**Requirement**
Look below for the line containing "是浪费时间，JavaScript 并不完全是为此而设计的，我会努力做我认为最好的事情，忘掉 OOP。*" and the line containing "## Your homework"; repeat exactly those two lines and all lines between them, and nothing else.

++++

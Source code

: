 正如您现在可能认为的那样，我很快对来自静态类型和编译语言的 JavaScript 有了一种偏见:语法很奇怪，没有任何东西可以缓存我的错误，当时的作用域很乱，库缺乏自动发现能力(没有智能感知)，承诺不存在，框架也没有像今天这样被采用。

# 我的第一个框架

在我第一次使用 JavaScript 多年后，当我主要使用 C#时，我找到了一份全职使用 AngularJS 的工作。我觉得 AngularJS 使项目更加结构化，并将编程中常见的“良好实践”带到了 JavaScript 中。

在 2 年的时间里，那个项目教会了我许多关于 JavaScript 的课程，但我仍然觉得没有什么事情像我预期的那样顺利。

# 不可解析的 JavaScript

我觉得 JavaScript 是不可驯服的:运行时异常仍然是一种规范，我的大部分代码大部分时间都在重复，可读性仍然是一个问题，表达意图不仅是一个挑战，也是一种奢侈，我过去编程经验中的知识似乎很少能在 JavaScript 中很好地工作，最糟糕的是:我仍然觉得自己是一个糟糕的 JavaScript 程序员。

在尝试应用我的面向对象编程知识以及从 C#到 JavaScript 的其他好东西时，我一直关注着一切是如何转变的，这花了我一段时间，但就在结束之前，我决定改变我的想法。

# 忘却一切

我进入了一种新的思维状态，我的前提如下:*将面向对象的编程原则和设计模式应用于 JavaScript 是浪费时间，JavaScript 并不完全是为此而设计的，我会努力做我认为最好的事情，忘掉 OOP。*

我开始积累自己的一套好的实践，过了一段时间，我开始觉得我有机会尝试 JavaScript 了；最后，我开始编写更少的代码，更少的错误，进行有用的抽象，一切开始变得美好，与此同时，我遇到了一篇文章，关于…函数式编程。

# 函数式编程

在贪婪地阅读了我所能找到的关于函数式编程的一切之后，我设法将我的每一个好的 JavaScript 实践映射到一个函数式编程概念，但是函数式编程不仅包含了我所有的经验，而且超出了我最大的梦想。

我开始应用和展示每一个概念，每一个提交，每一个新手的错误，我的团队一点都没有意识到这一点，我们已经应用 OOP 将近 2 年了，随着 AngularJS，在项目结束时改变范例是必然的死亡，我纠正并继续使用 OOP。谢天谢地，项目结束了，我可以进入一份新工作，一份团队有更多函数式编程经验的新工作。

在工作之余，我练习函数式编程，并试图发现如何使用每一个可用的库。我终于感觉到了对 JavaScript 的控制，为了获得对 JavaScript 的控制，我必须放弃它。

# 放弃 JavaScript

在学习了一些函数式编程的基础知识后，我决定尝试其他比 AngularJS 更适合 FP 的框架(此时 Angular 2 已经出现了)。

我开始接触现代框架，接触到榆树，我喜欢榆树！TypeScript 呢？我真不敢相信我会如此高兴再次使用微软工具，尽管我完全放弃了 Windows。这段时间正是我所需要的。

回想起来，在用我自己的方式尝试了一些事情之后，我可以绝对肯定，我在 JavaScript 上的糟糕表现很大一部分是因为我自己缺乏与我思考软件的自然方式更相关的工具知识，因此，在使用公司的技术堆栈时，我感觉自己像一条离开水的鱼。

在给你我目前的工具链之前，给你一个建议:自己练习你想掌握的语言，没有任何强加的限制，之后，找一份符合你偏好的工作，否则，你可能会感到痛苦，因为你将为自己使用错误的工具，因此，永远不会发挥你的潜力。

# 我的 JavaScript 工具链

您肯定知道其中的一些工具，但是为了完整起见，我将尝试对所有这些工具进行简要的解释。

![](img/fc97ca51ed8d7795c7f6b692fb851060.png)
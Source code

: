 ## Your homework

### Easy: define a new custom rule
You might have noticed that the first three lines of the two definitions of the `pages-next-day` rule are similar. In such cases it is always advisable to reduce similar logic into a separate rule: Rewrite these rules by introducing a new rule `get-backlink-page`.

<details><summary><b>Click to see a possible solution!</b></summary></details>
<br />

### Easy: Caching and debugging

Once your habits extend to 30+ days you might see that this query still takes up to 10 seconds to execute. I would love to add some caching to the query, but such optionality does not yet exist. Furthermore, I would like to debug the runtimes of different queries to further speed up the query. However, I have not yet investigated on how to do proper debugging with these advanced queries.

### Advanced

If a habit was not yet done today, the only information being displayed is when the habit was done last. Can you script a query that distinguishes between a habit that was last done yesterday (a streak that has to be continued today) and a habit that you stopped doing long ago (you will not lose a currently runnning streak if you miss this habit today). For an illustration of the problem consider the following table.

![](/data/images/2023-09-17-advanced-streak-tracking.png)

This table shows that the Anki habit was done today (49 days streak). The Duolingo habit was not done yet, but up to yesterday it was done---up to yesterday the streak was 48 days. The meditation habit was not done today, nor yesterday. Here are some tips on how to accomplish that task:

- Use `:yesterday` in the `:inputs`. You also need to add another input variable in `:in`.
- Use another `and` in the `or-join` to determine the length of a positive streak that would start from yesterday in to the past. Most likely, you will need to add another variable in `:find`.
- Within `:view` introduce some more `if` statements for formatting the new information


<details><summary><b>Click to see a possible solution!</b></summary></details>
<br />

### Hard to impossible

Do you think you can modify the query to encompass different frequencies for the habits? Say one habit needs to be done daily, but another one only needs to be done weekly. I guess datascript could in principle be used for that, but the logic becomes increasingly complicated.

++++

**Output for this task**
我进入了一种新的思维状态，我的前提如下:*将面向对象的编程原则和设计模式应用于 JavaScript 是浪费时间，JavaScript 并不完全是为此而设计的，我会努力做我认为最好的事情，忘掉 OOP。*

我开始积累自己的一套好的实践，过了一段时间，我开始觉得我有机会尝试 JavaScript 了；最后，我开始编写更少的代码，更少的错误，进行有用的抽象，一切开始变得美好，与此同时，我遇到了一篇文章，关于…函数式编程。

# 函数式编程

在贪婪地阅读了我所能找到的关于函数式编程的一切之后，我设法将我的每一个好的 JavaScript 实践映射到一个函数式编程概念，但是函数式编程不仅包含了我所有的经验，而且超出了我最大的梦想。

我开始应用和展示每一个概念，每一个提交，每一个新手的错误，我的团队一点都没有意识到这一点，我们已经应用 OOP 将近 2 年了，随着 AngularJS，在项目结束时改变范例是必然的死亡，我纠正并继续使用 OOP。谢天谢地，项目结束了，我可以进入一份新工作，一份团队有更多函数式编程经验的新工作。

在工作之余，我练习函数式编程，并试图发现如何使用每一个可用的库。我终于感觉到了对 JavaScript 的控制，为了获得对 JavaScript 的控制，我必须放弃它。

# 放弃 JavaScript

在学习了一些函数式编程的基础知识后，我决定尝试其他比 AngularJS 更适合 FP 的框架(此时 Angular 2 已经出现了)。

我开始接触现代框架，接触到榆树，我喜欢榆树！TypeScript 呢？我真不敢相信我会如此高兴再次使用微软工具，尽管我完全放弃了 Windows。这段时间正是我所需要的。

回想起来，在用我自己的方式尝试了一些事情之后，我可以绝对肯定，我在 JavaScript 上的糟糕表现很大一部分是因为我自己缺乏与我思考软件的自然方式更相关的工具知识，因此，在使用公司的技术堆栈时，我感觉自己像一条离开水的鱼。

在给你我目前的工具链之前，给你一个建议:自己练习你想掌握的语言，没有任何强加的限制，之后，找一份符合你偏好的工作，否则，你可能会感到痛苦，因为你将为自己使用错误的工具，因此，永远不会发挥你的潜力。

# 我的 JavaScript 工具链

您肯定知道其中的一些工具，但是为了完整起见，我将尝试对所有这些工具进行简要的解释。

![](img/fc97ca51ed8d7795c7f6b692fb851060.png)
Source code

: ## Your homework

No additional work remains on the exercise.